* **Exercise prompt**: Look through the records below for the word "once". Report how many lines have it, and only that number.

[[ Material for this task open ]]

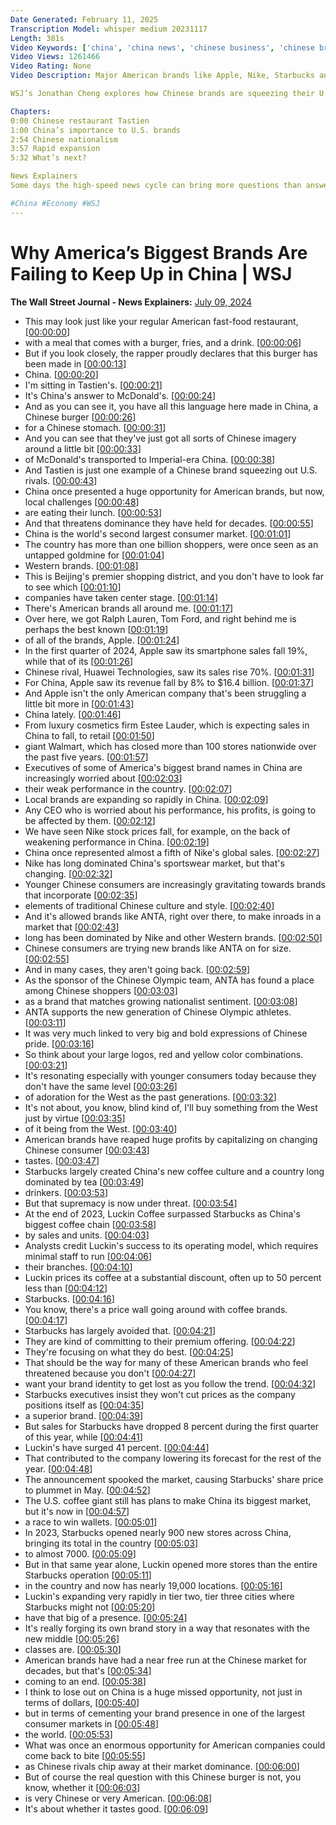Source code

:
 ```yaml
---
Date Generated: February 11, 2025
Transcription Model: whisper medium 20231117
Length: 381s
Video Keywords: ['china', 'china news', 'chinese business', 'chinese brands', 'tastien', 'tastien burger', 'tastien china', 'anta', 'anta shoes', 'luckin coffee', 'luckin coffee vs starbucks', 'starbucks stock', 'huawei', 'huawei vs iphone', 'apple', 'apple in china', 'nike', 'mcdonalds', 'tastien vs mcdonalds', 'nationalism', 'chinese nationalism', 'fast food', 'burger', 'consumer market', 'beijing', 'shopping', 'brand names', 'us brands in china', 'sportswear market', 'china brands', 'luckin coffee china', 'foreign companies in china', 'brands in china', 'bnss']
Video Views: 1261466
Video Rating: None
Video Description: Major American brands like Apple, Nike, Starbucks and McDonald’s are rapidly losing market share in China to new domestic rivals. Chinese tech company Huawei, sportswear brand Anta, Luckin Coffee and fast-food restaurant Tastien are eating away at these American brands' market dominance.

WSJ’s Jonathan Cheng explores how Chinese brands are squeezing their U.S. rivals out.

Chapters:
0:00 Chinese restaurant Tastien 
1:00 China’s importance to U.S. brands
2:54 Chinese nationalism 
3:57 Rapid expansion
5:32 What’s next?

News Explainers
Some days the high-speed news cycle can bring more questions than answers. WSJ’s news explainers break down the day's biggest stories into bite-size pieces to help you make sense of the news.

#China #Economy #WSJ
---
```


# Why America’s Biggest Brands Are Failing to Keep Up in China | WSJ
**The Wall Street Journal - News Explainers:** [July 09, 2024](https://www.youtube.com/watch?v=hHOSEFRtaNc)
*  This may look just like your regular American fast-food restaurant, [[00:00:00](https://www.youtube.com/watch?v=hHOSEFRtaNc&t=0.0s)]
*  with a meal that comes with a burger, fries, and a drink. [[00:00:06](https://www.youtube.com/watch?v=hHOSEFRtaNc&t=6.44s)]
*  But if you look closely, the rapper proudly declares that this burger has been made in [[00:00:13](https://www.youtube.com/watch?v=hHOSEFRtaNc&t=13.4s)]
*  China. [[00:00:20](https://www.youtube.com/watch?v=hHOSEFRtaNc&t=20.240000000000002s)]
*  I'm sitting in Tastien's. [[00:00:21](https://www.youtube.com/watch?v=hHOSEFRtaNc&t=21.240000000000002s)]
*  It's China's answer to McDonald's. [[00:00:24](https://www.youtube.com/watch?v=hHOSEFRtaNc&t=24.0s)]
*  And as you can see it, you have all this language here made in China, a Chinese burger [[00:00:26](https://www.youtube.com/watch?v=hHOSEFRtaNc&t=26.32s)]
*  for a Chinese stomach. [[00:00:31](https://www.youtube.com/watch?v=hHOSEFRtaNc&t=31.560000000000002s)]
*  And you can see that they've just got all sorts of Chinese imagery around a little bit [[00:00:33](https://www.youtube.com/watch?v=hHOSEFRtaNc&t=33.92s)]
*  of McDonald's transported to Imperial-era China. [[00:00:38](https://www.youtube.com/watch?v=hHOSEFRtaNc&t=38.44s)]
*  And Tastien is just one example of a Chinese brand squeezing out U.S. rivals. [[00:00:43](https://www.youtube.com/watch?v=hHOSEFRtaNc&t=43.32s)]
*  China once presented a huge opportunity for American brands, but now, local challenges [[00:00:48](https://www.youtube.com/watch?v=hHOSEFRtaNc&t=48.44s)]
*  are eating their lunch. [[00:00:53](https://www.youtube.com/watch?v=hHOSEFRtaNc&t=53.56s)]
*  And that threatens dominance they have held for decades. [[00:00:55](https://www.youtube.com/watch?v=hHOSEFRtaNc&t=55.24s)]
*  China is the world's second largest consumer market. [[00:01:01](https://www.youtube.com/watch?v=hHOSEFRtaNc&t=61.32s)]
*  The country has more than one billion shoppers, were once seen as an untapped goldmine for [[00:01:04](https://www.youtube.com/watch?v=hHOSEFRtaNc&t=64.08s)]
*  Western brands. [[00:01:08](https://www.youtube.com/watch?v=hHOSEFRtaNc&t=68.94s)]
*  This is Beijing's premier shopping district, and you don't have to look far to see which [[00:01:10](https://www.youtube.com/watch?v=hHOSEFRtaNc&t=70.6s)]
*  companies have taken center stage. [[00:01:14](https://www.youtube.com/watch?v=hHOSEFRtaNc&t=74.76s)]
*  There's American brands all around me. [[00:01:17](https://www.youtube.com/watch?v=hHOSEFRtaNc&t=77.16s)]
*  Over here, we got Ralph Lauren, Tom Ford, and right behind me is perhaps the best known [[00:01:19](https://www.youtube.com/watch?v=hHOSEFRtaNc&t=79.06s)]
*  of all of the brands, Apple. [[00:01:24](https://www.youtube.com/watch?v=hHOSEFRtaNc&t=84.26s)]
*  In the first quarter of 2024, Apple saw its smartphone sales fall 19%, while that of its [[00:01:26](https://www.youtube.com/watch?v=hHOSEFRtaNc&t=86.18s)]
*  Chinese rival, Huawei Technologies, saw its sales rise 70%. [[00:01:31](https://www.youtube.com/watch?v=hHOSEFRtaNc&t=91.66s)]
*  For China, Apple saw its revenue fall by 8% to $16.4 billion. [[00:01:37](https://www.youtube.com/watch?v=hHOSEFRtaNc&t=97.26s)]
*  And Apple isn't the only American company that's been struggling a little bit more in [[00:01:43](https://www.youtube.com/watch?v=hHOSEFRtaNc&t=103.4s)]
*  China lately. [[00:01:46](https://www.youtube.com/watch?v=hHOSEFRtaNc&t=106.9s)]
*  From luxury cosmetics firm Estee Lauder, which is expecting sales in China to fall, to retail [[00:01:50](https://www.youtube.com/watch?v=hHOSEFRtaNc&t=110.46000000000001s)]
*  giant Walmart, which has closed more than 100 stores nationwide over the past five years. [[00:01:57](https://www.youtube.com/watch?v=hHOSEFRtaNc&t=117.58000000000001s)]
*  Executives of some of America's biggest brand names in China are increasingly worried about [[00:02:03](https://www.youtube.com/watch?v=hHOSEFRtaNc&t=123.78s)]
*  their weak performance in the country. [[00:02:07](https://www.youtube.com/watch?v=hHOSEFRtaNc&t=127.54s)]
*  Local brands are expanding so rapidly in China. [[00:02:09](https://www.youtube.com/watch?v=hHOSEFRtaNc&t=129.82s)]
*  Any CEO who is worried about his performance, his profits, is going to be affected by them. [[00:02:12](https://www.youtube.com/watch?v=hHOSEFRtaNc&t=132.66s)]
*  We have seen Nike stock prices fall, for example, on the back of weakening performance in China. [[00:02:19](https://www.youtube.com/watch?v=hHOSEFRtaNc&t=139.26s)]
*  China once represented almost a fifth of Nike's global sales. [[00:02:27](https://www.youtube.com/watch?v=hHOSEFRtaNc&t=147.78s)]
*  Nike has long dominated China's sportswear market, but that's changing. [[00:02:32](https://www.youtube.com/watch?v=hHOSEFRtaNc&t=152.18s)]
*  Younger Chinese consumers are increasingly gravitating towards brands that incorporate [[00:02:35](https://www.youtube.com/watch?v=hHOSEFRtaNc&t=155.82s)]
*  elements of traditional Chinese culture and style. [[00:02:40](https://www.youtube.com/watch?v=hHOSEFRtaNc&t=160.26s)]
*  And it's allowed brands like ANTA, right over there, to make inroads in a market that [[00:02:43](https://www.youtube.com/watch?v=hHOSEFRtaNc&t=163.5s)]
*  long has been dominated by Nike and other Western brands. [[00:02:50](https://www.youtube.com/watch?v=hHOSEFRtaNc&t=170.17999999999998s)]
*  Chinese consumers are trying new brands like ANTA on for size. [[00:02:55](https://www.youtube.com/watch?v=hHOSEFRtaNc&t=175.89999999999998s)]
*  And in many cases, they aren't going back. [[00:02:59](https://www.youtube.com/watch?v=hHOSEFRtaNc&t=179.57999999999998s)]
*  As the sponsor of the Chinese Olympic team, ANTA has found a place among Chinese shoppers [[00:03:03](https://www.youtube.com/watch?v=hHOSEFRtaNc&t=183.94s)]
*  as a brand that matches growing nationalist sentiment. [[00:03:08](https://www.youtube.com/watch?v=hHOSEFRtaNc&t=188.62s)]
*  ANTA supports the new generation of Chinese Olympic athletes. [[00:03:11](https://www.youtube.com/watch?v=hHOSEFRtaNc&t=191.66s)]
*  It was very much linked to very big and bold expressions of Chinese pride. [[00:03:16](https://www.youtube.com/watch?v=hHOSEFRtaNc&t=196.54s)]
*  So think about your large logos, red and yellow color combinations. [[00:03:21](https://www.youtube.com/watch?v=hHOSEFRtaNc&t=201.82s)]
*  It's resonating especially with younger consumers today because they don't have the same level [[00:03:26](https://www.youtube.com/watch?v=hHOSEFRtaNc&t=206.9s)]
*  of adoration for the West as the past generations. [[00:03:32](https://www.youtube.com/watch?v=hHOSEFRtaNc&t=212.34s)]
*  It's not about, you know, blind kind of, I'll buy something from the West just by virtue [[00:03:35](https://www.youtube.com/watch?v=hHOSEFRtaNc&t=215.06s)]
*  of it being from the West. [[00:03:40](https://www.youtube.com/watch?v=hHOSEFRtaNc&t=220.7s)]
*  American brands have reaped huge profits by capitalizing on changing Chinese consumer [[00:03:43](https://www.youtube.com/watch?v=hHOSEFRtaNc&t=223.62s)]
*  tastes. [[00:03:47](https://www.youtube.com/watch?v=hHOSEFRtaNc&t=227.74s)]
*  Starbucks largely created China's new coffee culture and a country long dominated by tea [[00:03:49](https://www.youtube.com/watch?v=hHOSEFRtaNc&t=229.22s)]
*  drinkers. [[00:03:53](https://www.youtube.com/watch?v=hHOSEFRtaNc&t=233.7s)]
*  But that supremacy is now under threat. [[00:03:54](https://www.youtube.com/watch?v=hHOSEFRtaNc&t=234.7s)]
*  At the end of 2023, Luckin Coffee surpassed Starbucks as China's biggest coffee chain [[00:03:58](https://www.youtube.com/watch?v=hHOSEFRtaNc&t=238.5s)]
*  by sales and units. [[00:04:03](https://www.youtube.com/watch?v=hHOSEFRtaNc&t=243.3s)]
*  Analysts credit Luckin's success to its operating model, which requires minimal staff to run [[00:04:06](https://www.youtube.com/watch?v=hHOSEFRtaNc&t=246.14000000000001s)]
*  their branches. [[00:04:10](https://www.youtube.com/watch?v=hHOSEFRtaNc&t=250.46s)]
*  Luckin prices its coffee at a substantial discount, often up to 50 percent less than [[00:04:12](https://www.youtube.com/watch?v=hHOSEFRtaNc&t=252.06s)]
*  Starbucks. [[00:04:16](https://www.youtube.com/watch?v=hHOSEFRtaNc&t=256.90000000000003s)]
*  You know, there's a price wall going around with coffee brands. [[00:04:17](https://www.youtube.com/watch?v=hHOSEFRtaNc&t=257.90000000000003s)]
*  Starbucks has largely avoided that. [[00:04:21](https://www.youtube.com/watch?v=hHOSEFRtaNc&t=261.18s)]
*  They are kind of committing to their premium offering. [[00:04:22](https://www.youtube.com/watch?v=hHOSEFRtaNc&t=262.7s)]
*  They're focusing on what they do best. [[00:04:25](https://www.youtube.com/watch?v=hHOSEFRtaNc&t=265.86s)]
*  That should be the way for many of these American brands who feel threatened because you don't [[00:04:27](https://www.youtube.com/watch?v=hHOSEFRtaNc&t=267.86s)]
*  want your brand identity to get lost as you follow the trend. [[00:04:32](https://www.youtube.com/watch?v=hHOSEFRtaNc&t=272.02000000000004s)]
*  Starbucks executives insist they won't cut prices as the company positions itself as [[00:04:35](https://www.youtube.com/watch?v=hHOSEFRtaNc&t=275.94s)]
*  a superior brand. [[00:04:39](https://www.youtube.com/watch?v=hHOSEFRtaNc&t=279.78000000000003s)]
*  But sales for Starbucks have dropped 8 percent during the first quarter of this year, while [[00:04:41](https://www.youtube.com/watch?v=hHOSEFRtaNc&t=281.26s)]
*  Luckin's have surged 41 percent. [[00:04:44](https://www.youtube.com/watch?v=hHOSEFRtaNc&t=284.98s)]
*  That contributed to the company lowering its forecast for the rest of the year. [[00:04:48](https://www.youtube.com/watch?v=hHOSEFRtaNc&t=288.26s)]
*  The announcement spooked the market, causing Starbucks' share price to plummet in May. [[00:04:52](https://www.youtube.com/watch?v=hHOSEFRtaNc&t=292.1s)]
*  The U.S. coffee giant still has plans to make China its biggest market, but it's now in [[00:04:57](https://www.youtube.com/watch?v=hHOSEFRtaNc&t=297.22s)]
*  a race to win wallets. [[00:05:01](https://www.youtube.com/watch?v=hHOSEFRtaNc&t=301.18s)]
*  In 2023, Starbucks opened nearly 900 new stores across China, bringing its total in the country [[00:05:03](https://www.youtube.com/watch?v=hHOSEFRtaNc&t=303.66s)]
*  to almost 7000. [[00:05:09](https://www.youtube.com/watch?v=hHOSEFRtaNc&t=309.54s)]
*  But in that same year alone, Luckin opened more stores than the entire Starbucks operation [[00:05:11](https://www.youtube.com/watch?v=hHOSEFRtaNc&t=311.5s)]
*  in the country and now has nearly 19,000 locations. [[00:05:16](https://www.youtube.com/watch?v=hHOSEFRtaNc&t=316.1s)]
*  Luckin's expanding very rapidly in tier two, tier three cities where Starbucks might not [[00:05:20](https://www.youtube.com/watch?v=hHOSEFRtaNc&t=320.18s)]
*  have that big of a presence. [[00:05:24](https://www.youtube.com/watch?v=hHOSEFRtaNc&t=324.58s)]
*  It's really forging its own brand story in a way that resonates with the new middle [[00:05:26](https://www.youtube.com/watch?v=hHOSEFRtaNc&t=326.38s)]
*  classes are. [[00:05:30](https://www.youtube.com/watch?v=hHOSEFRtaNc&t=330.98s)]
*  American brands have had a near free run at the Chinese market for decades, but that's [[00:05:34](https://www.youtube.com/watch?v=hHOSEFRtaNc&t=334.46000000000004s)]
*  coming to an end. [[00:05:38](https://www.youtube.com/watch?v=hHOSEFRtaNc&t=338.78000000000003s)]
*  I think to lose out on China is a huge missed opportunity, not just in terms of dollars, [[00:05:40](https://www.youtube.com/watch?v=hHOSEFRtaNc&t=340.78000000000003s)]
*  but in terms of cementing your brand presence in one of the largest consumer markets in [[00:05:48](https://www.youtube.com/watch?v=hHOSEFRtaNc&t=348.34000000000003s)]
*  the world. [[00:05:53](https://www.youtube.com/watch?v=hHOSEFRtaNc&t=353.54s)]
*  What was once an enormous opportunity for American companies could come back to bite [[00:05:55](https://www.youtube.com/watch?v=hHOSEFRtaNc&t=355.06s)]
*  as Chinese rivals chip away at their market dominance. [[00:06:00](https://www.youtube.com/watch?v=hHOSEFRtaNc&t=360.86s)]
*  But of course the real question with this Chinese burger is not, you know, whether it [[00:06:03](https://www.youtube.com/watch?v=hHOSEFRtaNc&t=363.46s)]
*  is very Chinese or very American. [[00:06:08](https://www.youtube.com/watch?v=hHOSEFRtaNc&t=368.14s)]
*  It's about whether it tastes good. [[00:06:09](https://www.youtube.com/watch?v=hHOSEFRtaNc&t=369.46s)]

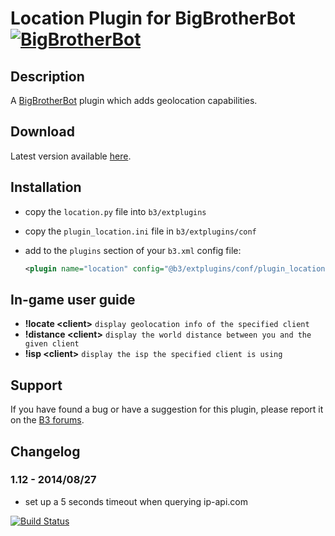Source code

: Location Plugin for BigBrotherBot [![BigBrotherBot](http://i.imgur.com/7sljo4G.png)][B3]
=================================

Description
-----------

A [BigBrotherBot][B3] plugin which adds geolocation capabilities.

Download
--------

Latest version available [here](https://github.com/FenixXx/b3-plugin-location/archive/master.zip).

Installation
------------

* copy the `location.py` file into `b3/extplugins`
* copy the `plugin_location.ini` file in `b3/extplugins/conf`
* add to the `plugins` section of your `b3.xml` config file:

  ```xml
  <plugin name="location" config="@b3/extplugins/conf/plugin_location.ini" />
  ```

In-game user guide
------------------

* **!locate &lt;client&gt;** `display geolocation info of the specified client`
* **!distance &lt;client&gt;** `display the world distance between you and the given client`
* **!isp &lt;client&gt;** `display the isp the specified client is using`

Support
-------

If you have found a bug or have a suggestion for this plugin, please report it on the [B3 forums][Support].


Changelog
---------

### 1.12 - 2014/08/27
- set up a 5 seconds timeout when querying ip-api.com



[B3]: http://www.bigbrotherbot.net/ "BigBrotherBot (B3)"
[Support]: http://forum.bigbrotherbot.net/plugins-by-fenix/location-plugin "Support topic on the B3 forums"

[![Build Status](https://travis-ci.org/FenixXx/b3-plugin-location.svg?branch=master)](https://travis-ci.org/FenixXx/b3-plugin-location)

[[ Material for this task closed ]]

* **Exercise output**: 4